Exercise data:

· · · · · · ·

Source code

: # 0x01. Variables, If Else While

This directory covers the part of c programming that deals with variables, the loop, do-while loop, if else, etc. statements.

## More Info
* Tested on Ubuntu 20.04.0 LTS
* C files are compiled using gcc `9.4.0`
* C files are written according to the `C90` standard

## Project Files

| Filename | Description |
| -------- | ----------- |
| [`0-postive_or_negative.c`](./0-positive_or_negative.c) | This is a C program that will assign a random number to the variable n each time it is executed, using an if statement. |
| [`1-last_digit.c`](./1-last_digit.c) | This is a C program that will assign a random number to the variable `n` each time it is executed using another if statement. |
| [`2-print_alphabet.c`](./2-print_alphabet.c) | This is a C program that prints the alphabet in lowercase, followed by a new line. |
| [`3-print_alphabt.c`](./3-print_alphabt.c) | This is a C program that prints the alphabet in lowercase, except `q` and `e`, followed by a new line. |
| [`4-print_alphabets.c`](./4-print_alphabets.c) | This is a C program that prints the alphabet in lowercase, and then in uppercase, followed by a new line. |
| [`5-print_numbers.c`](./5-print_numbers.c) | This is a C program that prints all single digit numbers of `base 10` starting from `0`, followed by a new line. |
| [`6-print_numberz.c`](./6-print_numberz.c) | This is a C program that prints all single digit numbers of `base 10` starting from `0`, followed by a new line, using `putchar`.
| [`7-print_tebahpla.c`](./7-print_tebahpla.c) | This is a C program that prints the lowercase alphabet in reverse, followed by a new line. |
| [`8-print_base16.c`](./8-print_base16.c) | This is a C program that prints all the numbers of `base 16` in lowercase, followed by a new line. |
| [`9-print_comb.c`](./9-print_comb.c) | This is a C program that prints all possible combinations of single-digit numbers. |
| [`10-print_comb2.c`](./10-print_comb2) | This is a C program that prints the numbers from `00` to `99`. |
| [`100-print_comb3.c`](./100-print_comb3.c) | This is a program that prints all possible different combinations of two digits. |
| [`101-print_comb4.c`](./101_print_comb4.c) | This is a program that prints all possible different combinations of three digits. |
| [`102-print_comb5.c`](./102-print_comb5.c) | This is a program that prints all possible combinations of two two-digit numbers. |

· · · · · · ·

Exercise brief:
Looking at the records above, how many lines have the word "different" in them? State the number only.

Reply to the task:
2